Across the three regions, PCPs surveyed were more comfortable providing mental health assessment and referral than psychoeducation or direct interventions. However, PCPs reported difficulty finding therapists and CAPs for their patients. These findings are in line with prior work, which has found that PCPs view their role in mental health care as limited to screening and diagnosis, with the exception of ADHD treatment—about which providers still report discomfort initiating medication, particularly with more severe cases or when comorbidities are present [13, 14]. However, consistent with PCP perceptions in this study, there remains a significant shortage and maldistribution of behavioral health providers, particularly CAPs, and this shortage is more pronounced in rural/remote communities, like those surveyed in this study, where delays in access to care may result in poor patient outcomes . This lack of access necessitates that PCPs serve as default mental health providers despite insufficient training . Of note, there were regional differences in this study, with more providers in Southern Maryland reporting discomfort prescribing psychiatric medications compared to the other regions. This may be due to the over-representation of nurse respondents in that region, who are not able to prescribe psychiatric medications. Additionally, nearly all respondents in Southern Maryland and 80% in Western Maryland reported difficulty finding CAPs, which is consistent with workforce data indicating significant shortages (i.e., ~3 CAPs/10,000 children) in these regions .
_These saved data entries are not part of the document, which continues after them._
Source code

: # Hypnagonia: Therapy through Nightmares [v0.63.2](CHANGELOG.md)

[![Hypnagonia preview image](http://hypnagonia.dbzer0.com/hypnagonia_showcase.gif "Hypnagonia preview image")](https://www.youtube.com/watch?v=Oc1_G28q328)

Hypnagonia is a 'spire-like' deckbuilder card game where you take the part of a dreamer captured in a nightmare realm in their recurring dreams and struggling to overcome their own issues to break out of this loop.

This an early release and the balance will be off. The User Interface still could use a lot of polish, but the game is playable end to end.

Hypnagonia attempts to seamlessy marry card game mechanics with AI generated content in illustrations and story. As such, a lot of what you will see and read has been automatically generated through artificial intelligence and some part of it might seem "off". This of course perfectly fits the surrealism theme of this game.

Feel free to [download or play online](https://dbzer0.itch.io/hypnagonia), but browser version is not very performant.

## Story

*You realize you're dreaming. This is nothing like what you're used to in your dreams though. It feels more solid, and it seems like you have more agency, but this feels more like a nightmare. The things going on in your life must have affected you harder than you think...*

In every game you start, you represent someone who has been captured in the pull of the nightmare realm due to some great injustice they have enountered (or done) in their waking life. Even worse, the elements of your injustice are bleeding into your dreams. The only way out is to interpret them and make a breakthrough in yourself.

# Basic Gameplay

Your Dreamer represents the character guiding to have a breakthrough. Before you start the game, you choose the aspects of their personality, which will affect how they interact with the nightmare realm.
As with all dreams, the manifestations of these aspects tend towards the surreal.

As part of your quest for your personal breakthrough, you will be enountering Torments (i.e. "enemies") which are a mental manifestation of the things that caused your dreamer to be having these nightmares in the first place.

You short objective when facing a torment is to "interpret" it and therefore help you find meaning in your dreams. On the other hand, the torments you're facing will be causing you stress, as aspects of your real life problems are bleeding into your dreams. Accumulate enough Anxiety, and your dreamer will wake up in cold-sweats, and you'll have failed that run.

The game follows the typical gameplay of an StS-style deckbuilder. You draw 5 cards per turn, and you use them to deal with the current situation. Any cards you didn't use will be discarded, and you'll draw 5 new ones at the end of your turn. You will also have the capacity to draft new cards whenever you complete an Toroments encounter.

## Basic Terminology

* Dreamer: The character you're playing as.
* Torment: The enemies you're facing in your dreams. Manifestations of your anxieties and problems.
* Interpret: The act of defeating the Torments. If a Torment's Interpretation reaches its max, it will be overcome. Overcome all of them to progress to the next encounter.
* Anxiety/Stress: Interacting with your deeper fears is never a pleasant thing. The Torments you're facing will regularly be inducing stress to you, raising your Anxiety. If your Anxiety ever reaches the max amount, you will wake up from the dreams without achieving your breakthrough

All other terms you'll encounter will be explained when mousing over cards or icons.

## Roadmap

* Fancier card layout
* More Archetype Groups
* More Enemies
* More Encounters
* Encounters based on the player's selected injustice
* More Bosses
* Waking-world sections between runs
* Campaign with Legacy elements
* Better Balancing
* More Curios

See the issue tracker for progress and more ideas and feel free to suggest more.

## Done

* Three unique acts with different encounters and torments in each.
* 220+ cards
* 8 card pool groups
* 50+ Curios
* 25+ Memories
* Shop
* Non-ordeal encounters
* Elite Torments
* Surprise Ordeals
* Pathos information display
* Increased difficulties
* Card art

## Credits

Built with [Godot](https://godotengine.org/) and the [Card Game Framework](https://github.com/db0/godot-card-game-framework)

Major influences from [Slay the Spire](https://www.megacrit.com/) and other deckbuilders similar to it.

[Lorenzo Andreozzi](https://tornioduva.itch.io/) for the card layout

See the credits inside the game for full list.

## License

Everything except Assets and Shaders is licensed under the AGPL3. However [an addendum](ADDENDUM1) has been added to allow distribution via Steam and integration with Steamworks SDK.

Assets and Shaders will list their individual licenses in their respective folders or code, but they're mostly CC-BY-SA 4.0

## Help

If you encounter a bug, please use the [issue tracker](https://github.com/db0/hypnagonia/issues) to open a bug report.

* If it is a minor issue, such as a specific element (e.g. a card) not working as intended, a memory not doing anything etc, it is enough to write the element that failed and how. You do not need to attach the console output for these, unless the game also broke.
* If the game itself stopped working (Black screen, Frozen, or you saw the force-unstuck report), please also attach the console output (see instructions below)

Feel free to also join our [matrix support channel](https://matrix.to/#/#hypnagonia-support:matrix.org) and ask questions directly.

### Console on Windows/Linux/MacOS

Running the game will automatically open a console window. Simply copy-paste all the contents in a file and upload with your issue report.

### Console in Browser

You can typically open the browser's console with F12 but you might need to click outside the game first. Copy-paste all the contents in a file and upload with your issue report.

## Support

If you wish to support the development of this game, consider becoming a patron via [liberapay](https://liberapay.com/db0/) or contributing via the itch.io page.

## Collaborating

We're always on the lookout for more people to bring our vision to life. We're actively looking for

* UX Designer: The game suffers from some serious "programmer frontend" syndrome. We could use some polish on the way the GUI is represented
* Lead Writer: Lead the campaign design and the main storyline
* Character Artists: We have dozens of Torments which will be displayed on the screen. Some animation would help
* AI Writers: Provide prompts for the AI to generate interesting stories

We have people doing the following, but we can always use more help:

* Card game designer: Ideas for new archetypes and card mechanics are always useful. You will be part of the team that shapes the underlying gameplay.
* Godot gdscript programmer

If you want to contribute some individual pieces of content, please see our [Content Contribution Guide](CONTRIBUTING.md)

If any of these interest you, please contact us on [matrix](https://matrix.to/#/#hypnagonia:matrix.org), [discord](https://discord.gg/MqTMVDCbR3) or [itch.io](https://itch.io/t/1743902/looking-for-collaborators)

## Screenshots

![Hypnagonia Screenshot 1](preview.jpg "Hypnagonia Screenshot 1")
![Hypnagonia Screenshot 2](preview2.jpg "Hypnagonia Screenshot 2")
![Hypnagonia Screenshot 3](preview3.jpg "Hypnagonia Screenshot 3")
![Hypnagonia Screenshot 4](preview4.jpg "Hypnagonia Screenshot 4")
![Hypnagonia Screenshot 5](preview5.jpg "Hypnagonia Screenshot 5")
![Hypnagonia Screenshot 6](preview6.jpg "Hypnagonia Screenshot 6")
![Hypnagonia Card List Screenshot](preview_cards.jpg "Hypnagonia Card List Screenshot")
Like many child psychiatry access programs, BHIPP has taken steps to address gaps in pediatric mental health services by providing standalone 1- to 3-hour trainings, consultation, and resource/referral services to Maryland PCPs. Results of this needs assessment align with recent BHIPP warmline utilization; referral calls reflect a higher proportion of calls to BHIPP in each of the last 2 years compared to calls for consultation, and medication evaluation/change has been the most common reason for consultation. Results underscore the importance of expanding the mental health workforce and access to specialty mental health care. In particular, results highlight the need for additional longitudinal training and consultation from CAPs and psychologists to expand PCPs’ mental health treatment capacity, as well as the urgent need for increased access to direct mental health treatment provided by specialists (e.g., CAPs, psychologists) through use of promising integrated care models, such as in-person evaluation/treatment with mental health providers co-located with PCPs or at an agency partnering with the primary care site, and tele-mental health services (e.g., telepsychiatry) . Of note, data from this study were collected prior to March 2020 and do not reflect mental health service access during the COVID-19 pandemic. COVID-19 is expected to increase the need for mental health care, underscoring the importance of child psychiatry access program services to support pediatric PCPs and their patients .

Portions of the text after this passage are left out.